Aide alimentaire européenne : après l’accord du Conseil européen, il faut poursuivre la mobilisation
L’accord du Conseil de juillet 2020 sur le budget européen et le plan de relance a été présenté, singulièrement par le Gouvernement français, comme un compromis historique et un pas de géant pour l’Europe.
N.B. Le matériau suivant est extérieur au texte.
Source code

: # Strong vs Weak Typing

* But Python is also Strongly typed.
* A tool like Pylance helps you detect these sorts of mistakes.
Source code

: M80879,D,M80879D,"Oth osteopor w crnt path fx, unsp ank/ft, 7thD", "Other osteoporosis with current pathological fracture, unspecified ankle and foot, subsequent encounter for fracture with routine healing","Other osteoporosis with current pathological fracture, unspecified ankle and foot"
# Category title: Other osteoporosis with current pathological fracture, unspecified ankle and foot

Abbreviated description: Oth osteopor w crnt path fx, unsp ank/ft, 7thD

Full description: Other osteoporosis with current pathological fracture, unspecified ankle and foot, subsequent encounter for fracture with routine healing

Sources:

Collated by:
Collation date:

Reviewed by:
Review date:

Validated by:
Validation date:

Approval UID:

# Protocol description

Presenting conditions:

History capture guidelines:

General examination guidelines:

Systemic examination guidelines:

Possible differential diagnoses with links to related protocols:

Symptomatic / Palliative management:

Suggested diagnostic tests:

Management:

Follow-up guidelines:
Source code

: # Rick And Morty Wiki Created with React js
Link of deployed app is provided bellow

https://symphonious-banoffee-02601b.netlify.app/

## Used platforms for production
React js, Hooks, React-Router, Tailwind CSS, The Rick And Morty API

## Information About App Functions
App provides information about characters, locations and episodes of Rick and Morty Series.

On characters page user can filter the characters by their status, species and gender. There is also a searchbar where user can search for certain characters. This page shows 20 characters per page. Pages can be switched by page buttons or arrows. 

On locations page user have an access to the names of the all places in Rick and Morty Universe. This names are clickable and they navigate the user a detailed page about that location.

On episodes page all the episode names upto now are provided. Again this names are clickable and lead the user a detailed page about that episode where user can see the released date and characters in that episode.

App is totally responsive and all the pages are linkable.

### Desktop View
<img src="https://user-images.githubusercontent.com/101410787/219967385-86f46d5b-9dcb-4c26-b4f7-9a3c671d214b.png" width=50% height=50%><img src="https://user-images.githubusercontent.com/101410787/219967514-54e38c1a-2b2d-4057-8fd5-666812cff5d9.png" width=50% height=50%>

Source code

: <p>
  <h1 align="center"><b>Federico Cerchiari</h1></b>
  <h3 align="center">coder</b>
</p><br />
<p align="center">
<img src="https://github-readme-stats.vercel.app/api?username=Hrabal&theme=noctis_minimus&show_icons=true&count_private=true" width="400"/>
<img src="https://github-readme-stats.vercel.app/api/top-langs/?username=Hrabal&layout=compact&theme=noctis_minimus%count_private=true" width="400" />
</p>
Qu’en est-il pour la question qui préoccupe les Restos et de nombreuses associations de solidarité, celle de la place de la lutte contre la pauvreté au sein des politiques européennes ? Le tableau est loin d’être idyllique, alors que la crise sociale qui se profile risque de faire basculer des millions de personnes dans la précarité.
Crédit photo : Pascal ITO
Rappelons d’abord qu’il existe un fonds spécifique, le Fonds européen d’aide aux plus démunis (FEAD), largement impulsé par Coluche lorsque Jacques Delors était président de la Commission européenne, qui permet d’assurer une aide matérielle et alimentaire à environ 15 millions de personnes en Europe. En France, il représente autour d’un repas sur trois distribués par les associations de solidarité. Initialement lié aux surplus agricoles de la PAC, il constitue désormais une politique sociale à part entière et le principal outil de lutte contre la grande pauvreté en Europe.
Sur ce sujet, l’accord des 27 apporte une avancée majeure : celle de la création d’un nouveau programme (le programme REACT) financé par le plan de relance européen, qui permettra jusqu’au 2022 d’abonder les politiques européennes de solidarité, en particulier le Fonds européen d’aide aux plus démunis (FEAD). C’était indispensable.
Mais les avancées obtenues n’ont pas permis de revoir à la hausse l’ambition du budget européen en lui-même, en particulier s’agissant des moyens alloués à la politique sociale : l’ensemble des programmes qui y contribuent – dont le FEAD- ont été intégrés au sein du « Fonds social européen + » dont les moyens sont insuffisants alors que l’Europe s’apprête à connaître une vague de pauvreté qui risque d’être très violente.
Concrètement, l’aide alimentaire européenne, qui représentait 3,8 milliards d’euros entre 2014 et 2020 diminuerait de moitié si les Etats-membres ne décident pas d’y consacrer une part importante du budget européen et du plan de relance dont ils vont bénéficier. Ils ont l’obligation de consacrer seulement 2 % de l’enveloppe FSE + à l’aide alimentaire et matérielle et à la lutte contre la grande précarité. Ce serait une catastrophe dans le contexte actuel de rester à de tels niveaux.
Il reste encore plusieurs leviers d’actions pour l’éviter :
· Les parlementaires européens doivent d’abord revenir sur la proposition du Conseil, à la fois en augmentant le volume financier dédié aux politiques sociales, et en ciblant spécifiquement l’aide alimentaire et matérielle.
· Les Gouvernements, et notamment le Gouvernement français, doivent mobiliser les fonds disponibles dans le budget européen et le plan de relance. L’Europe a mis sur la table une enveloppe très significative, encore faut-il que les Etats-membres se mobilisent et l’utilisent pour venir en aide aux plus démunis.
Une double condition nécessaire, mais certainement pas suffisante, alors qu’il y a déjà plusieurs mois les banques alimentaires européennes annonçaient une augmentation de 20 % des volumes de produits distribués aux plus démunis.